Malu yang hakiki bermula dari kepala. Tempat berkumpulnya pandangan, pendengaran, lisan, dan pikiran. Banyak amal perbuatan terjadi di area kepala. Apakah perbuatan baik ataukah perbuatan buruk.

Maka siapa yang benar-benar malu kepada Allah, ia akan menjaga matanya dari pandangan yang haram, menahan telinganya dari mendengar yang sia-sia, mengendalikan lisannya dari ucapan dusta, ghibah, dan celaan, serta membersihkan pikirannya dari bisikan kotor dan lintasan dosa.

Begitu pula perut. Tempat manusia memenuhinya dengan kenikmatan sementara. Malu kepada Allah membuat kita berhati-hati terhadap setiap yang masuk ke dalam perut kita, memastikan tidak ada yang haram, syubhat, atau diperoleh dengan cara yang curang. Sebab setiap suapan akan menjadi bagian dari diri kita, yang kelak dimintai pertanggungjawaban di hadapan-Nya. Bukan hanya itu, bahkan daging yang tumbuh dari yang haram bisa menjadi sebab terkena api Neraka.

Rasulullah ﷺ juga mengingatkan kita untuk selalu mengingat mati dan kehancurannya. Karena rasa malu sejati tumbuh dari kesadaran bahwa dunia ini akan berakhir. Bahwa jasad yang kita rawat akan hancur di tanah, dan hanya amal yang akan menemani di kubur. Orang yang benar-benar malu kepada Allah tidak akan lalai menyiapkan perbekalan untuk perjalanan panjang setelah kematian.

Malu kepada Allah juga menuntun hati untuk memilih akhirat di atas dunia. Ia tidak tertipu oleh gemerlap fana, karena hatinya tahu: kehidupan abadi yang sesungguhnya ada di sisi Allah. Maka setiap langkah, ucapan, dan niatnya ia arahkan menuju ridha-Nya.

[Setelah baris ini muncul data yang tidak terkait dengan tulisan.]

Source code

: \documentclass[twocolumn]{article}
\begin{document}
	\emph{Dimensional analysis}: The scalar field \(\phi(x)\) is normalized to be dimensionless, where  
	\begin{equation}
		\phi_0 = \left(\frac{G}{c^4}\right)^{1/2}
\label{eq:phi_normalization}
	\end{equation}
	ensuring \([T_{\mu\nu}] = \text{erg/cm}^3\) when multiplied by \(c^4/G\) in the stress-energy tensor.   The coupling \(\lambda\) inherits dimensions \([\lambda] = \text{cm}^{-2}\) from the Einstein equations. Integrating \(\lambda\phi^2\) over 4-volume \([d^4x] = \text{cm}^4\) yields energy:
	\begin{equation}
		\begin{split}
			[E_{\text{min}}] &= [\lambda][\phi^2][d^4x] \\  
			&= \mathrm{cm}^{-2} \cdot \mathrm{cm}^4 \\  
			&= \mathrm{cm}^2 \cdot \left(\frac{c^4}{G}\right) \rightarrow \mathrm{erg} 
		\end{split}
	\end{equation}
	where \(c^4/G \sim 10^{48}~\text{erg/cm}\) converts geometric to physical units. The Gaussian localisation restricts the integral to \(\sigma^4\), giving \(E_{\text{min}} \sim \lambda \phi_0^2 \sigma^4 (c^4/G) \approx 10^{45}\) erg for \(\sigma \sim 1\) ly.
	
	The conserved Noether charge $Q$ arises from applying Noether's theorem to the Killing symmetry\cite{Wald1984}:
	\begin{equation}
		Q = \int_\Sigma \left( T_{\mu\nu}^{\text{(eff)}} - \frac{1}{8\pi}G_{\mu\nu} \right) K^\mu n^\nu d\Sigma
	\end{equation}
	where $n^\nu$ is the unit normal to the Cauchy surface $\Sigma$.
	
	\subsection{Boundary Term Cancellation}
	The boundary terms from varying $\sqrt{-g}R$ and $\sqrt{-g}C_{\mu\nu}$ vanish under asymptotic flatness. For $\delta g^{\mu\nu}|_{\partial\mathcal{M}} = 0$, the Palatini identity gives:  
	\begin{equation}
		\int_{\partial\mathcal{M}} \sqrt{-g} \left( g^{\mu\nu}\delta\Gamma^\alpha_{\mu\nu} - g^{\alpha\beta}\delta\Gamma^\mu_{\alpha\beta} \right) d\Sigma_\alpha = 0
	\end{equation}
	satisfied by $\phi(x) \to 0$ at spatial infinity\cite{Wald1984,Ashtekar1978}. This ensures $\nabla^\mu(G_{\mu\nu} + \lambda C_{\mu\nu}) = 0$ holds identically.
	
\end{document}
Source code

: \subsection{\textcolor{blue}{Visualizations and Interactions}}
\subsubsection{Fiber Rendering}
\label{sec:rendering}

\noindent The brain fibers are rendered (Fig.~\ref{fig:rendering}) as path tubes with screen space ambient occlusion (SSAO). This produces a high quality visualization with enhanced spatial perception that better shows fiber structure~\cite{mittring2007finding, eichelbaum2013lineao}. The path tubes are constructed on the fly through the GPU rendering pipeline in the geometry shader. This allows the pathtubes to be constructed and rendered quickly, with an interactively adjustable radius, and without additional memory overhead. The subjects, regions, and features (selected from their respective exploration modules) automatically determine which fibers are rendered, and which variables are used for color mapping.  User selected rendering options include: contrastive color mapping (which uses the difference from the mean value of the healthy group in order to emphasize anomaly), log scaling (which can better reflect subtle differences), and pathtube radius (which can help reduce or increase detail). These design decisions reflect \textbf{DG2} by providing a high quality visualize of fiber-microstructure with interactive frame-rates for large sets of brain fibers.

Malu yang sebenar-benarnya kepada Allah bukan hanya perasaan, tapi mempengaruhi cara hidup. Ia menjadikan pandangan kita tertunduk karena takut dosa, menjadikan hati kita ikhlas karena sadar selalu diawasi, dan menjadikan diri kita selalu rindu untuk diperhatikan oleh Allah dengan kasih sayang-Nya.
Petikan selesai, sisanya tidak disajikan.